Karaçomak deresinin akşamları ortaya çıkan o güzelim yeşil rengine inat göğe fırlayan ve patlayan alev topunu fotoğraflamak için özel çalışma yapıyorum.
Bu gün düne göre daha donanımlı geldim. Tripodumu yanımda getirdim.
Cevizli Park önündeki köprüye konuşlanıp beklemeye başladım.
Derken ilk havai fişeğin sesini duyunca hemen deklanşöre bastım.
Epey bir fotoğraf çektim.
Bunun için kuşlara mı teşekkür etsem belediyeye mi bilemedim.
Bu günün bilançosu şöyle,
Epey bir fişek harcanmasına rağmen iki tarafta zayiat vermediler şükür!
Kuşlar dolandı dolandı konamayınca bir yerlere gittiler.
Ağaçlar şimdilik boş.
Yarın ben yine orada olacağım.
Sığırcıkların inadını test ediyoruz.
Hep birlikte.

1 Aralık 2009 Salı

BU ŞEHRE SONBAHAR GELDİ
















Bu şehre sonbahar usul usul gelir.
Önce kara çomak üstüne sararmış bir yaprak düşer.
Sonra Onu diğerleri izler.
Hele Ilgaz’ın tepelerine kar yağmışsa bir gece aniden.
Tutulmaz olur o yapraklar.
Bir bir kara çomağın kucağında bulur kendini.
Yağmurlar yağar bu şehre sonbahar kokulu.
Yakalarını kaldırıp adımlarını hızlandıran kişiler görürüm geniş kaldırımlarda,
düşen yapraklara basıp geçerken
sonbahar kokulu bu yağmurlarda ıslanan.
Ve kambur köprünün tutsakları sonbaharda daha bir hüzünle beklerler.
Bir iş çıkacak diye bekleşenlerdir bu gönüllü tutsaklar.
Kale her daim rüzgârlıdır bu mevsim.
Dalgalanan nazlı bayrağın altında ne gam ne keder der gibidir.
Bu şehrin sokaklarına sonbahar gelir usul usul.
Her sabah yolumun üstündeki çınarlar ayaklarımın altına halı sererler yapraktan.
Ben yürürken o halının üstünde serin bir yel eser yüzüme.
Nasrullah’ta, Meydanda, oturamaz olmuşken masalarda,
Ben elimde makine dolanırım bu şehrin sonbahar kokulu sokaklarında.…
Düşen her yaprak hayattan çalınmış bir yudum mutluluktur.
Ta ki yere düşene dek.
O kısacık anda yaprak özgürdür.
Savrulsa da esen yelde ne gam ...
Bir kerecik olsa da özgürdür.
Şimdi bu şehirde sonbahardır.
Ben de bu şehrin yüzlerce çınarının binlerce yaprağından biriyim.
Düştüm düşeceğim diye bekliyorum.
O bir anlık özgürlüğü bekliyorum.
Belki düşerim kaldırımlara çiğnenirim.
Belki düşerim kara çomağın kucağına alır götürür beni uzaklara.
Bilmiyorum.
Bekliyorum.
Bu şehre sonbahar geldi.

27 Kasım 2009 Cuma

KASTAMONU AŞKINI KİMLERE SORAYIM
































































































































































































Aşkın hikâyesini durmaksızın feryat eden bülbüle değil,
Sessiz sedasız can veren pervanelere sor demişler.

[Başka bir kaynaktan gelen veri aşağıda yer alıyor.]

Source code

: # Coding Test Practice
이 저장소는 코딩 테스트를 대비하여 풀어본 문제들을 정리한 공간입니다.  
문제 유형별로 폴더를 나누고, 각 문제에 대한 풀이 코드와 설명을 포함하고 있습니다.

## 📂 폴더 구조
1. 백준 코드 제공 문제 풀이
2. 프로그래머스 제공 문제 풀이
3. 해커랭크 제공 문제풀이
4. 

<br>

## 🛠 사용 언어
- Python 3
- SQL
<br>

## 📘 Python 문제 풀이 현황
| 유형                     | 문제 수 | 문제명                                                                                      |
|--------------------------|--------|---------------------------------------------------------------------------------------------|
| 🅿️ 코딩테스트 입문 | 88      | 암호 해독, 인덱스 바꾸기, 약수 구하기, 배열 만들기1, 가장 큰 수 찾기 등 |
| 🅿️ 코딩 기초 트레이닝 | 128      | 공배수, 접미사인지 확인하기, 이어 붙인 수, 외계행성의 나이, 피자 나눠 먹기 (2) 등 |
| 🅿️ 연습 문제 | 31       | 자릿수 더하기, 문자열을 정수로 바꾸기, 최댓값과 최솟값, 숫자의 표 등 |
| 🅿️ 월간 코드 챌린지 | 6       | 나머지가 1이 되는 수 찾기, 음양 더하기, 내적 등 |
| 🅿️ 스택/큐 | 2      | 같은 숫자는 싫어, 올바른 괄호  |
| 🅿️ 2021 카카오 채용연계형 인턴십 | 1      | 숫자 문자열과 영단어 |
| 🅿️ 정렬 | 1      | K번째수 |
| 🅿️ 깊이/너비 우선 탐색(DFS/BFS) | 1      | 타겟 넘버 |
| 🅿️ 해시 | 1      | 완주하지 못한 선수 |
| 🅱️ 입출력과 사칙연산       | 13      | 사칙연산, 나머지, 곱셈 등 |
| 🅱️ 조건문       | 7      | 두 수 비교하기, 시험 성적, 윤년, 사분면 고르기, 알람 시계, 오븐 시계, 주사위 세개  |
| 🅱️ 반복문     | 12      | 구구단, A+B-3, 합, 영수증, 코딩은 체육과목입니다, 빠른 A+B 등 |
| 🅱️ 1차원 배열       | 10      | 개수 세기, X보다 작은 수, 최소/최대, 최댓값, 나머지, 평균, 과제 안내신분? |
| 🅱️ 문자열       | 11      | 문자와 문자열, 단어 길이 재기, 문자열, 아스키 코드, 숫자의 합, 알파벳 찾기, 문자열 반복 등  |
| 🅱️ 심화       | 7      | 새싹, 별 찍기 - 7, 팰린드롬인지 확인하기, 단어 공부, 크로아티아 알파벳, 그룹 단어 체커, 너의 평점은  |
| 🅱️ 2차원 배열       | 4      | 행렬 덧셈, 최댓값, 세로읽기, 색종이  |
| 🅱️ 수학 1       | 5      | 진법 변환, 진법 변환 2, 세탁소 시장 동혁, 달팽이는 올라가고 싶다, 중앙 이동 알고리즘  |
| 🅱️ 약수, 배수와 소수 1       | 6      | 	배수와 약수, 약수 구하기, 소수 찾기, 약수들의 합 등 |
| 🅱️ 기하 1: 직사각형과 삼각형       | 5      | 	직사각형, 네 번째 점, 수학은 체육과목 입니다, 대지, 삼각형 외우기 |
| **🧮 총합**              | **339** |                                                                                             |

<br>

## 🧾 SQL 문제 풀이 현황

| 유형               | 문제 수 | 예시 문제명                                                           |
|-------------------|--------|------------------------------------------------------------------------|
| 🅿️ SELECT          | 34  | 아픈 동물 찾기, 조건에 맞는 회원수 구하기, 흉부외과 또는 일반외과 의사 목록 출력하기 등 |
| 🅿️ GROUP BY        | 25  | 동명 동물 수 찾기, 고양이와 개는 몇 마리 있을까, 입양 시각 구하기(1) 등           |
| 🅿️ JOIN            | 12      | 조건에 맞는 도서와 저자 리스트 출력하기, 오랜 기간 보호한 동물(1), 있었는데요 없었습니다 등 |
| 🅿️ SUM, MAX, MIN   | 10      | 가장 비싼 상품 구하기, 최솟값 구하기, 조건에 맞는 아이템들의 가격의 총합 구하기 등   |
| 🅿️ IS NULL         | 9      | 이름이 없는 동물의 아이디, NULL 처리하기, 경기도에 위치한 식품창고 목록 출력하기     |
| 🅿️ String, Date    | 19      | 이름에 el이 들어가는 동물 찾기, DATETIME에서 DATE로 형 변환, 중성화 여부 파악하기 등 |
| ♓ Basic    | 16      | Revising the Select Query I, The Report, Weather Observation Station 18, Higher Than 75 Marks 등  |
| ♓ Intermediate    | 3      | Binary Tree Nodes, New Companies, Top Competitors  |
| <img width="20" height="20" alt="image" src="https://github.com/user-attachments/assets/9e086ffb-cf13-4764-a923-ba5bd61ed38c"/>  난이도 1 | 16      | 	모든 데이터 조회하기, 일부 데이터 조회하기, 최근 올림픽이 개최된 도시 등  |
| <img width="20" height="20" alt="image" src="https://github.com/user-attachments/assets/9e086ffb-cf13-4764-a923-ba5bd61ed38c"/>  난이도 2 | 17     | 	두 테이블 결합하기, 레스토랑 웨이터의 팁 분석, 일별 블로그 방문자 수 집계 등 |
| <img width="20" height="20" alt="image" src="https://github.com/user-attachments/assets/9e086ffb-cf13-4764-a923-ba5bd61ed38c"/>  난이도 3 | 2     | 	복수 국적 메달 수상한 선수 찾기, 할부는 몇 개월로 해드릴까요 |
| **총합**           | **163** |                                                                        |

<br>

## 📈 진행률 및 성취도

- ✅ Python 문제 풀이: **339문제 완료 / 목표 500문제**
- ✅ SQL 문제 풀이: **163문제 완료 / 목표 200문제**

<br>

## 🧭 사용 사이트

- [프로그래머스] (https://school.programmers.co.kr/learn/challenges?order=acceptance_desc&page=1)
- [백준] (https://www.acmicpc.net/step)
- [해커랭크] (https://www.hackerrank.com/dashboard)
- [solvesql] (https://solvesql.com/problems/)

Kastamonu Çatalzeytin yolunda yaralı gözün zirvesindeyim. Kar yağıyor inceden. Devrekaniden beri devam eden yağmur yukarılara çıktıkça önce sulu sepkene daha sonra kara dönüşüyor. Ağır ağır iniyorum asırlık çamların yeşiline inat çamurun kahverengisiyle kaplanmış yoldan.
“Yaralı gözün zirvesinde bu günlerde yoğun bir çalışma var. Yol genişletme için yapılan çalışmalar sürücülere hayli zor anlar yaşatıyor. O yolu kullanacakların dikkatli olmalarını öneririm.”
Çatalzeytin’e, Bozkurt’a Abana’ya giderken yaralı gözün zirvesinde mola verdiğim ve bir bardak çay içtiğim gözleme yediğim küçük kulübeler kapanmış. Sebebi ise gelen kış ve inşaat çalışmaları diyorlar.
Yol kenarında dumanı tüten bir yer var. Sevinip hemen kenara çekip içeri giriyorum.
Naylon tavanlı derme çatma bir yer. Bu tavanın üstüne kar, yağmur taneleri tıpır tıpır dökülüyor. Üç beş sandalyesi bir masası bir de gürül gürül yanan odun sobası var.
İçeride iki kişi var. Biri çay ocağının sahibi, diğeri önüne aldığı bir sepet kanlıca mantarını satmaya çalışan Kemal Dayı.
Bir de kedi var gelen müşterileri karşılayan onların ayakları etrafında dolanan mırlayan siyah bir kedi.
Soba gürül gürül yanıyor. Kedi etrafta dolanıyor.
Kemal Dayı Devrekâni’nin Kuz köyündenmiş. Yetmiş yaşında olmasına rağmen oldukça dinç görünen ve dağlarda topladığı mantarları satarak geçimine katkıda bulunmaya çalışan bir köylü.
Yaralıgözün dağlarında yetmiş yıldır dolanan bir gezgin olan Kemal Dayı. Her çalıyı, her ağacı bilen kısaca mantarı aramayan onu eliyle yetiştirmiş, ekmiş gibi bilen bir doğa dostu.
Bir pervane gibi sessiz sedasız ışığa koşanlardan.
Kastamonu’ya bu topraklara aşkını feryat figan yaşamayanlardan.
Yıkılan her ağaç için üzülen, yeşeren her fidan için sevinen bir doğa dostu.
Yetmiş yıldır bu toprakların bu ormanın ekmeğini yiyip, suyunu içen havasını soluyan ormanla birlikte yaşayıp birlikte yaşanan bir doğa dostu.
Motosikletiyle her gün geçtiği bu yoldan sessiz sedasız ormana doğru koşan bir pervane.
Bülbül gibi Feryat figan etmese de Kastamonu aşkını, doğa aşkını en iyi bilenlerden.
Nedir bu aşk diye sorarsanız;
—Yıllardır bu dağlarda gezerim, ne o dağda yaşayanlar bana zarar verdi ne ben onlara. Kardeşçe yaşadık yetmiş yıldır.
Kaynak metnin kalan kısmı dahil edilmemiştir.